The copy you return should hold every record below word for word and no images.

*** RECORDS FOR THIS EXERCISE Section Begins ***

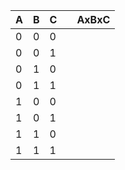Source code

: 
| A   | B   | C   |     | AxBxC |
| --- | --- | --- | --- | ----- |
| 0   | 0   | 0   |     |       |
| 0   | 0   | 1   |     |       |
| 0   | 1   | 0   |     |       |
| 0   | 1   | 1   |     |       |
| 1   | 0   | 0   |     |       |
| 1   | 0   | 1   |     |       |
| 1   | 1   | 0   |     |       |
| 1   | 1   | 1   |     |       |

*** RECORDS FOR THIS EXERCISE Section Ends ***

◆ **OUTPUT OF THE TASK**:
Source code

: 
| A   | B   | C   |     | AxBxC |
| --- | --- | --- | --- | ----- |
| 0   | 0   | 0   |     |       |
| 0   | 0   | 1   |     |       |
| 0   | 1   | 0   |     |       |
| 0   | 1   | 1   |     |       |
| 1   | 0   | 0   |     |       |
| 1   | 0   | 1   |     |       |
| 1   | 1   | 0   |     |       |
| 1   | 1   | 1   |     |       |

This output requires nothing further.